Aku melihat ekspresi suamiku dengan santai menanggapi perkataanku. Yah, mau bagaimana lagi, Mas Dendi bukanlah orang yang senang mengikuti berita viral atau kepo dengan medsos, itu yang Kusuka darinya.

“Terus, kira-kira kamu bisa nolong aku nggak?” 

“Kenapa harus bos kamu yang ketemu? Bukannya kalau hanya untuk interview, kamu pun bisa melakukannya?”

“Entahlah. Bu Melanie bersikeras harus dia yang interview. Dan ….” 

“Dan? Masih ada lagi?” Mas Dendi menaikkan sebelah alisnya.

“Dan Bu Melanie menjanjikan uang jika aku berhasil mempertemukan dia dengan CEO Naga Mas Abadi, Mas.” Kepalaku tertunduk sembari menautkan kedua tanganku, takut jika suamiku akan marah.

“Berapa yang bosku tawarkan?”

“Aku tak tahu, Bu Melanie hanya menyodorkan amplop coklat dan meletakkannya di meja tanpa memberitahu jumlahnya.
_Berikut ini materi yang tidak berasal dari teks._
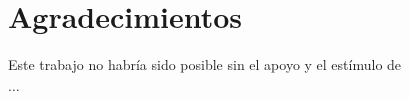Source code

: \chapter*{Agradecimientos}
Este trabajo no habría sido posible sin el apoyo y el estímulo de

 $\dots$ \blindtext %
Mas, ayolah tolong aku. Ini demi kita, masa depan kita, nggak mungkin kan kita pinjam sana-sini, hutang kita udah numpuk.” Aku mencengkram pelan lengan suamiku, memelas padanya.

“Liat nanti ya, Sayang. Soalnya, CEO tempat Mas kerja agak gila orangnya.”

“Gila gimana?” 

“Dia itu pilih-pilih kalau mau diwawancara dan nggak sembarangan pula orang yang wawancara dia. Tapi kamu tenang aja, Mas akan coba ngomong sama sekretarisnya, ya.”

Aku sedikit lega, masih ada harapan dan aku harus yakin itu.